### Task directions
Which lines come from the start of the listing through the line holding "mentioned later. |"? Restate exactly those, both included, minus the pictures.

### Records supplied
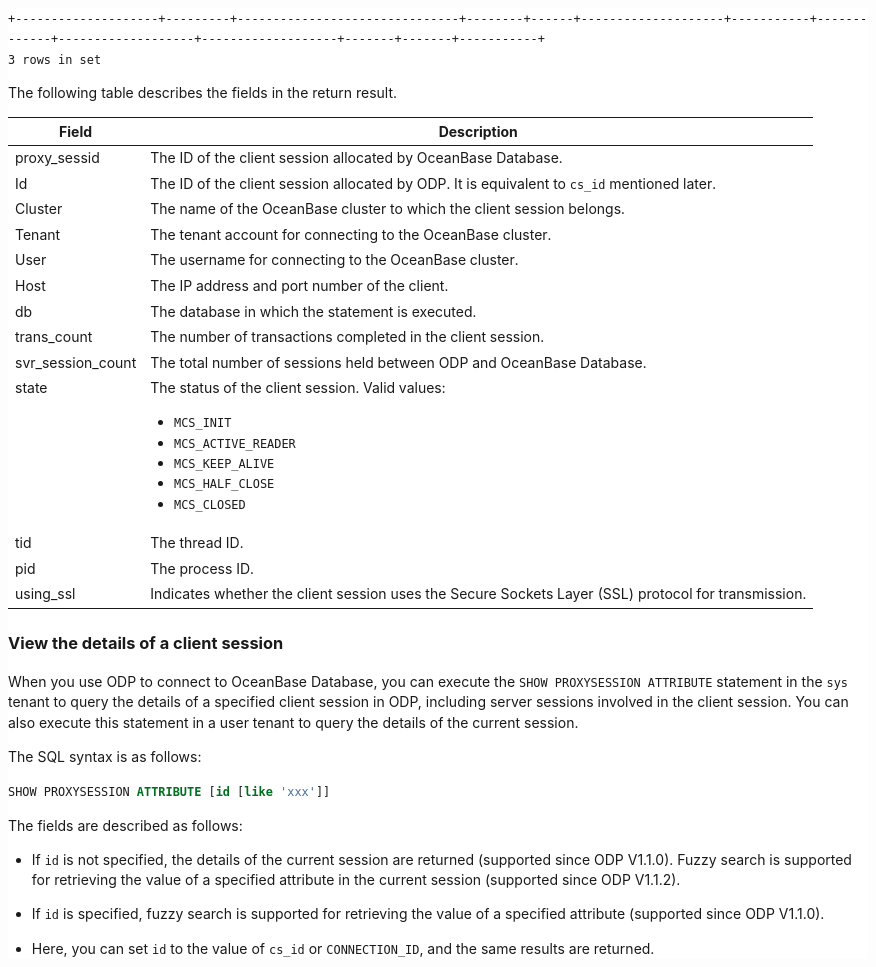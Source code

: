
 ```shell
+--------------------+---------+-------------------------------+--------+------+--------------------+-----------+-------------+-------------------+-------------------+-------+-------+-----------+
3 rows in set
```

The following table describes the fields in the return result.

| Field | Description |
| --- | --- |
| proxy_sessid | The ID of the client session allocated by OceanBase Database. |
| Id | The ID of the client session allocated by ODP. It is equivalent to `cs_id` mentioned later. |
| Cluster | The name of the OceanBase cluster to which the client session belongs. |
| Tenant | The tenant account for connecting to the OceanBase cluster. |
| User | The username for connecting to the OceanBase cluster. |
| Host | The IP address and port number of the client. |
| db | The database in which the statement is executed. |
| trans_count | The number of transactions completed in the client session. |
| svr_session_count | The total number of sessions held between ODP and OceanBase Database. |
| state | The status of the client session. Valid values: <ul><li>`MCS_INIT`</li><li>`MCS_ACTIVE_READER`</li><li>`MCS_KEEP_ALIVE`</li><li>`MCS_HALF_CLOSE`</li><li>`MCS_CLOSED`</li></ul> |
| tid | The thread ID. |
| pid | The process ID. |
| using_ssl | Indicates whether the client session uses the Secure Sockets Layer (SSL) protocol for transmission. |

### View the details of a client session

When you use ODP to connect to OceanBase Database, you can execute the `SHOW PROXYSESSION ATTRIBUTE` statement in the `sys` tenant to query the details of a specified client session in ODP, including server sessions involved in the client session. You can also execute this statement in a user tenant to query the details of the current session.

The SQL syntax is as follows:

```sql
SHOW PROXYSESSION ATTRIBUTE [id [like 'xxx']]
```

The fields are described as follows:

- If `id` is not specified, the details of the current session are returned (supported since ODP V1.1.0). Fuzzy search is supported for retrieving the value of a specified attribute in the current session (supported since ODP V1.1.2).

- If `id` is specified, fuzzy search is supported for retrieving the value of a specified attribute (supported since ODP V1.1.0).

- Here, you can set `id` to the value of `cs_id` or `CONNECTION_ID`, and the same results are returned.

### Response area
Source code

:
 ```shell
+--------------------+---------+-------------------------------+--------+------+--------------------+-----------+-------------+-------------------+-------------------+-------+-------+-----------+
3 rows in set
```

The following table describes the fields in the return result.

| Field | Description |
| --- | --- |
| proxy_sessid | The ID of the client session allocated by OceanBase Database. |
| Id | The ID of the client session allocated by ODP. It is equivalent to `cs_id` mentioned later. |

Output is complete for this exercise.